* _WHAT IS BEING ASKED_: Pictures do not belong in the copy; print every entry exactly as it stands.

(DATA RECORDS begins)

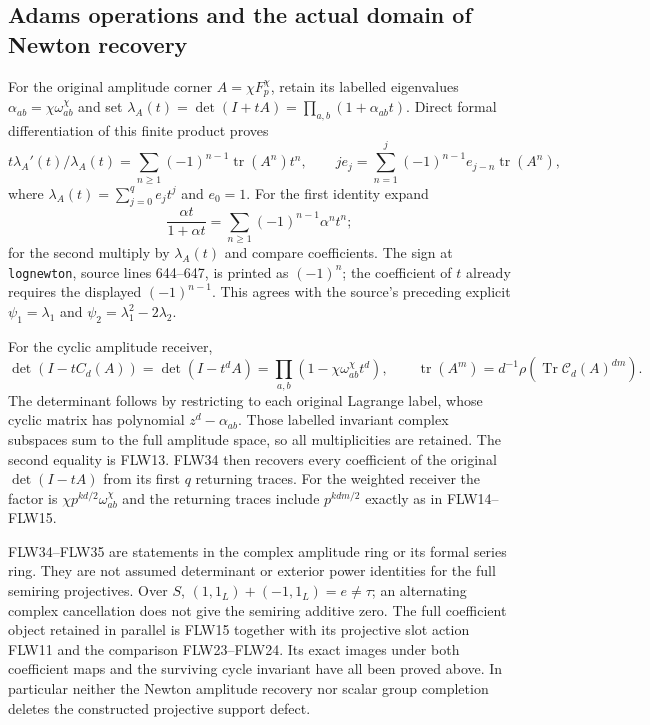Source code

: \subsection{Adams operations and the actual domain of Newton recovery}

For the original amplitude corner $A=\chi F_p^\chi$, retain its
labelled eigenvalues $\alpha_{ab}=\chi\omega_{ab}^\chi$ and set
$\lambda_A(t)=\det(I+tA)=\prod_{a,b}(1+\alpha_{ab}t)$.
Direct formal differentiation of this finite product proves
\[
 t\lambda_A'(t)/\lambda_A(t)
   =\sum_{n\ge1}(-1)^{n-1}\operatorname{tr}(A^n)t^n,
 \qquad
 j e_j=\sum_{n=1}^j(-1)^{n-1}e_{j-n}\operatorname{tr}(A^n),
 \tag{FLW34}
\]
where $\lambda_A(t)=\sum_{j=0}^q e_jt^j$ and $e_0=1$.
For the first identity expand
\[
\frac{\alpha t}{1+\alpha t}=\sum_{n\ge1}(-1)^{n-1}\alpha^nt^n;
\]
for the second multiply by $\lambda_A(t)$ and compare coefficients.
The sign at \texttt{lognewton}, source lines 644--647, is printed
as $(-1)^n$; the coefficient of $t$ already requires the displayed
$(-1)^{n-1}$. This agrees with the source's preceding explicit
$\psi_1=\lambda_1$ and $\psi_2=\lambda_1^2-2\lambda_2$.

For the cyclic amplitude receiver,
\[
 \det(I-tC_d(A))=\det(I-t^dA)
            =\prod_{a,b}(1-\chi\omega_{ab}^{\chi}t^d),
 \qquad
 \operatorname{tr}(A^m)=d^{-1}\rho
                       (\operatorname{Tr}\mathcal C_d(A)^{dm}).
 \tag{FLW35}
\]
The determinant follows by restricting to each original Lagrange
label, whose cyclic matrix has polynomial $z^d-\alpha_{ab}$.
Those labelled invariant complex subspaces sum to the full amplitude
space, so all multiplicities are retained. The second equality is
FLW13. FLW34 then recovers every coefficient of the original
$\det(I-tA)$ from its first $q$ returning traces. For the weighted
receiver the factor is $\chi p^{kd/2}\omega_{ab}^\chi$ and the
returning traces include $p^{kdm/2}$ exactly as in FLW14--FLW15.

FLW34--FLW35 are statements in the complex amplitude ring or its
formal series ring. They are not assumed determinant or exterior
power identities for the full semiring projectives. Over $S$,
$(1,1_L)+(-1,1_L)=e\ne\tau$; an alternating complex cancellation
does not give the semiring additive zero. The full coefficient
object retained in parallel is FLW15 together with its projective
slot action FLW11 and the comparison FLW23--FLW24. Its exact images
under both coefficient maps and the surviving cycle invariant have
all been proved above. In particular neither the Newton amplitude
recovery nor scalar group completion deletes the constructed
projective support defect.
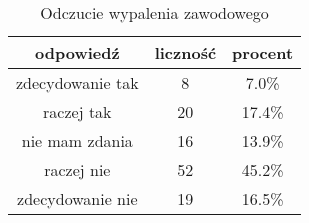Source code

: \begin{table}[H]
\caption{Odczucie wypalenia zawodowego}
\centering
\begin{tabular}{ | c | c | c |}
\hline
odpowiedź & liczność & procent\\
\hline
zdecydowanie tak  &  8  & 7.0\% \\
\hline
raczej tak  &  20  & 17.4\% \\
\hline
nie mam zdania  &  16  & 13.9\% \\
\hline
raczej nie  &  52  & 45.2\% \\
\hline
zdecydowanie nie  &  19  & 16.5\% \\
\hline
\end{tabular}
\label{tab:Q35}
\end{table}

(DATA RECORDS ends)

* _YOUR RESPONSE_:
Source code

: \subsection{Adams operations and the actual domain of Newton recovery}

For the original amplitude corner $A=\chi F_p^\chi$, retain its
labelled eigenvalues $\alpha_{ab}=\chi\omega_{ab}^\chi$ and set
$\lambda_A(t)=\det(I+tA)=\prod_{a,b}(1+\alpha_{ab}t)$.
Direct formal differentiation of this finite product proves
\[
 t\lambda_A'(t)/\lambda_A(t)
   =\sum_{n\ge1}(-1)^{n-1}\operatorname{tr}(A^n)t^n,
 \qquad
 j e_j=\sum_{n=1}^j(-1)^{n-1}e_{j-n}\operatorname{tr}(A^n),
 \tag{FLW34}
\]
where $\lambda_A(t)=\sum_{j=0}^q e_jt^j$ and $e_0=1$.
For the first identity expand
\[
\frac{\alpha t}{1+\alpha t}=\sum_{n\ge1}(-1)^{n-1}\alpha^nt^n;
\]
for the second multiply by $\lambda_A(t)$ and compare coefficients.
The sign at \texttt{lognewton}, source lines 644--647, is printed
as $(-1)^n$; the coefficient of $t$ already requires the displayed
$(-1)^{n-1}$. This agrees with the source's preceding explicit
$\psi_1=\lambda_1$ and $\psi_2=\lambda_1^2-2\lambda_2$.

For the cyclic amplitude receiver,
\[
 \det(I-tC_d(A))=\det(I-t^dA)
            =\prod_{a,b}(1-\chi\omega_{ab}^{\chi}t^d),
 \qquad
 \operatorname{tr}(A^m)=d^{-1}\rho
                       (\operatorname{Tr}\mathcal C_d(A)^{dm}).
 \tag{FLW35}
\]
The determinant follows by restricting to each original Lagrange
label, whose cyclic matrix has polynomial $z^d-\alpha_{ab}$.
Those labelled invariant complex subspaces sum to the full amplitude
space, so all multiplicities are retained. The second equality is
FLW13. FLW34 then recovers every coefficient of the original
$\det(I-tA)$ from its first $q$ returning traces. For the weighted
receiver the factor is $\chi p^{kd/2}\omega_{ab}^\chi$ and the
returning traces include $p^{kdm/2}$ exactly as in FLW14--FLW15.

FLW34--FLW35 are statements in the complex amplitude ring or its
formal series ring. They are not assumed determinant or exterior
power identities for the full semiring projectives. Over $S$,
$(1,1_L)+(-1,1_L)=e\ne\tau$; an alternating complex cancellation
does not give the semiring additive zero. The full coefficient
object retained in parallel is FLW15 together with its projective
slot action FLW11 and the comparison FLW23--FLW24. Its exact images
under both coefficient maps and the surviving cycle invariant have
all been proved above. In particular neither the Newton amplitude
recovery nor scalar group completion deletes the constructed
projective support defect.
Source code

: \begin{table}[H]
\caption{Odczucie wypalenia zawodowego}
\centering
\begin{tabular}{ | c | c | c |}
\hline
odpowiedź & liczność & procent\\
\hline
zdecydowanie tak  &  8  & 7.0\% \\
\hline
raczej tak  &  20  & 17.4\% \\
\hline
nie mam zdania  &  16  & 13.9\% \\
\hline
raczej nie  &  52  & 45.2\% \\
\hline
zdecydowanie nie  &  19  & 16.5\% \\
\hline
\end{tabular}
\label{tab:Q35}
\end{table}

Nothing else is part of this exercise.